Dose regimens used in 2 -MOE ASO toxicology studies are typically either once or twice a week, compared to the every-other-day treatment used for most PS ODNs. In recent clinical trials, dose regimens of once weekly administration have shown activity. The most important principle in this change is that the tissue concentration kinetics of generic softtabs follow first-order kinetics [11,26]. Thus, less frequent administration of a compound with a long half-life will accumulate to a similar degree in tissues.

Another critical point is that consistent with first-order kinetics, tissue concentrations reach a steady state concentration, where the rate of uptake and clearance are balanced [11,26]. As shown in the kidney concentrations for a representative 2 -MOE ASO, the tissue concentrations tend to increase with dosing for the first few weeks, but reach a steady-state concentration that is predictable based on the tissue elimination half-life (Figure 12.1).

This is a very important consideration in the Figure 12.1 Concentrations of oligonucleotide in kidney follow first-order kinetics and achieve steady-state levels with repeated administration. The concentrations ( standard deviation) of ISIS 113715 are shown (filled circles) after the first and fourth doses (after loading) as well as the washout from kidney over time. First-order models of the data were then used to simulate once-weekly dosing (loading dose model).

From the toxicology perspective, the primary changes in PK/ADME properties for 2 -MOE ASOs relative to PS ODNs are a slight decrease in protein binding and increase in metabolic stability.

The plasma PK properties and tissue distribution profiles are not significantly changed. The resulting longer tissue half-life for 2 -MOE ASO is compensated for by less frequent administration, resulting in more convenient treatment regimens for a parenterally administration therapeutic.

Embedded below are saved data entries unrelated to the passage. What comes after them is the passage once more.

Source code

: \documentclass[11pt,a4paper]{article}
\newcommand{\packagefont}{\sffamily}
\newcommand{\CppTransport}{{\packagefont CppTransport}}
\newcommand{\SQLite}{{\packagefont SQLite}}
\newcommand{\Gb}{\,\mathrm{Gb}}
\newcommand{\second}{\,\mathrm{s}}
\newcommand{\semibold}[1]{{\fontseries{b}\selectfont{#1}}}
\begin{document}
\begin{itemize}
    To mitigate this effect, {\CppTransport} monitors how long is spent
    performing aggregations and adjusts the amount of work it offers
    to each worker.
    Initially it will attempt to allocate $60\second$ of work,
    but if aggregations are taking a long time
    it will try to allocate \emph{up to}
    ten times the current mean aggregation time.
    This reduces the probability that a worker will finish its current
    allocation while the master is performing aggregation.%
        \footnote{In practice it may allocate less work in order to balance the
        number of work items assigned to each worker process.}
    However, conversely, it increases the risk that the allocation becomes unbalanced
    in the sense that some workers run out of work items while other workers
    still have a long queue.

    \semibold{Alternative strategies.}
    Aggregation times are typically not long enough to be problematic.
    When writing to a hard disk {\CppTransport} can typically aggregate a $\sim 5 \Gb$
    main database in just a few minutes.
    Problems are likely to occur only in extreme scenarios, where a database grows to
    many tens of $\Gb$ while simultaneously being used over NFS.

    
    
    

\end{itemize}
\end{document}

One requirement on the effective use of antisense inhibitors is that the generic softtabs need to get into tissues and target cells of interest in order to interact with the receptor of interest, mRNA [29]. If oligonucleotide is taken up into cells, the potential for antisense activity is good [20,30,31]. However, simple parenteral administration does not result in uniform or universal distribution to all tissues and cell types.

Thus, it is difficult to get activity in some organs, such as skeletal muscle, using parenteral administration. One obvious way around this in many cases is to administer antisense inhibitors directly to the desired site of action. There are certain advantages to this approach that include more efficient delivery to the target cell type, less exposure to systemic organs that are not the intended target (e.g., kidney), and thus less concern for systemic toxicities. Of course, this approach presents certain challenges also, most notably from a toxicology perspective is the need to evaluate the local tolerability in tissues that are not typically exposed following parenteral administration.

The sections that follow summarize some of the recent experience with local administration and tolerability of oligonucleotides.

Ocular delivery of antisense inhibitors has proven to be an effective and well tolerated means of treating ocular disease with the approval of Vitravene for the treatment of CMV retinitis, and is still a route being studied for other indications using both 2 -MOE ASO and siRNA. The ocular application of antisense inhibitors will be reviewed in a separate chapter in this volume [32].

Delivery of nebulized solutions of generic softtabs by aerosol exposure systems for the treatment of asthma has been investigated for several antisense inhibitors, and two separate programs using PS ODN antisense inhibitors that have progressed to clinical trials [33,34]. There are CpG optimal generic softtabs being examined for treatment of asthma as well (for review, see Chapter 28).

Oligonucleotide solutions have proved to be reasonably easily to nebulize and deliver by this method. Distribution of oligonucleotide to the lung is much more extensive and complete to both the large and small airways relative to parenteral administration, and thus provides a better opportunity for antisense activity [33,35]. At the same time, the relative exposure to systemic tissues such as kidney and liver are reduced [35].

Studies performed to look at the immunolocalization of PS ODNs have shown the oligonucleotide to be taken up in bronchiolar epithelium, as alveolar epithelium and endothelium, and well as alveolar macrophages [35]. The concentrations of oligonucleotide achieved in lung are dose-dependent, and while generic softtabs can be measured in liver and kidney at higher doses ( 3 mg/kg), the concentrations are lower than would be expected if the dose were administered systemically.

Thus, the overall systemic therapeutic window is wider both because there is a lower proportion of oligonucleotide distributed to tissues by local administration and also because the total dose needed is lower on a bodyweight basis for local therapy. Aerosol delivery of antisense inhibitors has been not been associated with significant local irritation or toxicity. The primary effects associated with pulmonary delivery of PS ODN have been the increased number of cell infiltrates in the lungs of mice and the hypertrophy of alveolar macrophages [35].